Youngstown City Council OKs $3M to assist businesses

YOUNGSTOWN — City council approved $4.44 million in American Rescue Plan spending, including $2 million for a small business loan fund and $1 million for a business facade program.

The rest of the money, $1,442,000, is for four separate projects sponsored by Councilwoman Lauren McNally, D-5th Ward, who is vacating her seat at the end of this month to begin serving in the Ohio House of Representatives. Wednesday was McNally’s last meeting as a council member.

City council on Oct. 19 chose to not vote on legislation, sponsored by Mayor Jamael Tito Brown, to approve funding for the two business programs. It came as a result of a dispute between council and the administration on spending the city’s $82,775,370 ARP allocation that appears to have been resolved.

A council committee last week recommended the $3 million in funding be approved and council voted Wednesday to do that.

The $2 million small business revolving loan program would provide “access to capital as gap financing to enable small businesses to grow and general new employment opportunities,” according to the ordinance.

A small portion of the loan will be forgiven for those businesses that qualify.

The $1 million program would provide up to $20,000 to each business to pay for the cost of exterior improvements.

Both programs would be administered by Valley Partners, which focuses on assisting small businesses in the Mahoning Valley.

McNally sponsored four pieces of legislation Wednesday to spend $1,442,000 in the 5th Ward.

The largest was $700,000 for safety upgrades, drainage improvements and road rehabilitation of Industrial Road between Bears Den and Meridian roads.

She also sponsored legislation to spend $350,000 for pedestrian safety improvements along Mahoning Avenue from Meridian Road to the Interstate 680 overpass; $300,000 for the Western Reserve Port Authority to manage projects along the Mahoning Avenue corridor that would turn vacant and abandoned properties into productive businesses; and $92,000 for rust removal and painting of the U.S. Route 62 bridge over Mill Creek.

Council approved legislation in October, sponsored by Councilman Mike Ray, D-4th Ward, to provide $200,000 in ARP funds to WRTA to focus investments on Mahoning Avenue.

Council authorized giving each of its seven members $2 million each in ARP funding in April to be used in the wards. McNally had previously spent $194,000, so her successor will have $364,000 left from the ward’s $2 million allocation.

There were nine people who filed to succeed McNally with two of them since withdrawing, said Mahoning County Democratic Party Chairman Christopher Anderson.

The two who withdrew are Cynthia McWilson, who has unsuccessfully run for the council seat three times and is one of six 5th Ward Democratic central committee members who will vote on the replacement, and Emmett Warren Jr., a wastewater treatment plant operator at the Mahoning County Engineer’s Office.

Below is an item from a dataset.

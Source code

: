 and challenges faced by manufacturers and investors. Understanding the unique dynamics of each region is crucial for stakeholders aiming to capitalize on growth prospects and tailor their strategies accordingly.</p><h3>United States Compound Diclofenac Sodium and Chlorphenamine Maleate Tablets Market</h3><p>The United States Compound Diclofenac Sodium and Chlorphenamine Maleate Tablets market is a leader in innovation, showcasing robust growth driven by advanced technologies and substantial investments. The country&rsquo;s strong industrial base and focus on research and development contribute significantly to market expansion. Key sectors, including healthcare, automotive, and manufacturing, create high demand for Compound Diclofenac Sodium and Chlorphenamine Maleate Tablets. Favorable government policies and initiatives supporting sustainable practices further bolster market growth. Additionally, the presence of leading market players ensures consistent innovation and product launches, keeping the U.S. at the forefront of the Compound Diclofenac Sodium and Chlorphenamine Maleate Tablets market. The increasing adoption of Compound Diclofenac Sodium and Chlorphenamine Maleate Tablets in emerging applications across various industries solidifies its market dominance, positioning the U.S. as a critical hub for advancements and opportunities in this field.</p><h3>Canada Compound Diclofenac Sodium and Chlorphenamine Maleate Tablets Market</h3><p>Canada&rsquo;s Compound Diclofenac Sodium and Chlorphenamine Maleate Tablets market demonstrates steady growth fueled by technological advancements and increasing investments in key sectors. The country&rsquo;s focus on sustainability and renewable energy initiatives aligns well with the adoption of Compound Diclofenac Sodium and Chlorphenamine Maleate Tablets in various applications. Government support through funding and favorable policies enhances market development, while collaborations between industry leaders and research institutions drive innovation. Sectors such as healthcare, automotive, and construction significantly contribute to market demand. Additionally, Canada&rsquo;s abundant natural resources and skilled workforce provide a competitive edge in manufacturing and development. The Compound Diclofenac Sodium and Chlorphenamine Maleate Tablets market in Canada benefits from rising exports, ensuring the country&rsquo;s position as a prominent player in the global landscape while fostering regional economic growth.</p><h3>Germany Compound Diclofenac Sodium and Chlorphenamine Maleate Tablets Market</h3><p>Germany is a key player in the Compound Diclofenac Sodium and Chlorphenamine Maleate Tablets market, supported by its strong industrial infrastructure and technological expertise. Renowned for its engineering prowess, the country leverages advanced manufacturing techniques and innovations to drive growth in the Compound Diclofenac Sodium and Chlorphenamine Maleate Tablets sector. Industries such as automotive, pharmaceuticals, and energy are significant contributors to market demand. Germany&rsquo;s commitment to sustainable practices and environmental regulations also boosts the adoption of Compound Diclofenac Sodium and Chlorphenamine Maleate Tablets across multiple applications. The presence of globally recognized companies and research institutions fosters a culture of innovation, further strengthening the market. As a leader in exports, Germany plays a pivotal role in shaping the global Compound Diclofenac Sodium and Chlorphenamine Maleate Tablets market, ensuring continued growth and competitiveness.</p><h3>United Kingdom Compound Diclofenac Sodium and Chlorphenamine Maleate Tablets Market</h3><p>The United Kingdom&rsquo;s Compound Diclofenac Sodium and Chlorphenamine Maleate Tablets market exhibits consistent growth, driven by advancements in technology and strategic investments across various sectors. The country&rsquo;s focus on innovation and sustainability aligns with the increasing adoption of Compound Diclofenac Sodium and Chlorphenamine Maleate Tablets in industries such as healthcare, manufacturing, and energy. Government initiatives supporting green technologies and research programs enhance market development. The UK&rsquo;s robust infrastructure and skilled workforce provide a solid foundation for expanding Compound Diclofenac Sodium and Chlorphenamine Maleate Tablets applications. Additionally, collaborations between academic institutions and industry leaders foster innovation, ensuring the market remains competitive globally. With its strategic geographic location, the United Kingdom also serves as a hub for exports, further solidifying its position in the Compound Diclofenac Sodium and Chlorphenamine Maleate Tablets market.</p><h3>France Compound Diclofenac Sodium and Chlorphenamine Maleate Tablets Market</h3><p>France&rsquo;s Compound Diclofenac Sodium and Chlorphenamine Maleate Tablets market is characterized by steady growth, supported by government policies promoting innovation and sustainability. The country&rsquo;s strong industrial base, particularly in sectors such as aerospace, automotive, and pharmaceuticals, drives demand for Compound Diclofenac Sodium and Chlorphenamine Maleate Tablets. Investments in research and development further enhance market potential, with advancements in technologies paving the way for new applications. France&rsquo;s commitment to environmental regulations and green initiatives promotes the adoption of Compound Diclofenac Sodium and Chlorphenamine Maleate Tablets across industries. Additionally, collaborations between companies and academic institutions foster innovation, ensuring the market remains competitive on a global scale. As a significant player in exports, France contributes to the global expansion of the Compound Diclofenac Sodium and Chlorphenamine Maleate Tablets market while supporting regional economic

Warren had to withdraw as he is a classified employee and isn’t permitted to keep his job and hold public office. McWilson’s home was redrawn into the 6th Ward, effective with next year’s election. If she were to get the appointment in the 5th Ward, she couldn’t run for that council seat for a full four-year term in 2023.

The ward’s central committee is meeting Jan. 7 to elect McNally’s successor.

Also Wednesday, council voted to authorize the board of control to seek proposals for the development of the long-shuttered South Fieldhouse.

The city had two open houses for those interested in the sports complex on Erie Street on the South Side more than a year ago and initially had planned to seek proposals during the early part of this year for the property.

The fieldhouse has been closed for about 15 years, and the city unsuccessfully has tried to sell it a number of times.

When the fieldhouse opened in 1940, it was used by Youngstown State University, then called Youngstown College, and South High School, which closed in 1993, for basketball games. It has been used for other activities, shows and events.

An appraisal in 2017 estimated it would cost up to $1.5 million to renovate the fieldhouse with asbestos abatement, repairing the roof and replacing the electric system being the most expensive components.

Also Wednesday, council heard from four citizens concerned about SOBE Thermal Energy Systems Inc.’s plans to collect and shred plastic and rubber tire feedstock for synthetic gas at the former Youngstown Thermal plant. The plant provides steam for several downtown businesses.

Those speaking Wednesday objected to the burning of plastic and tires, saying it was bad for the environment.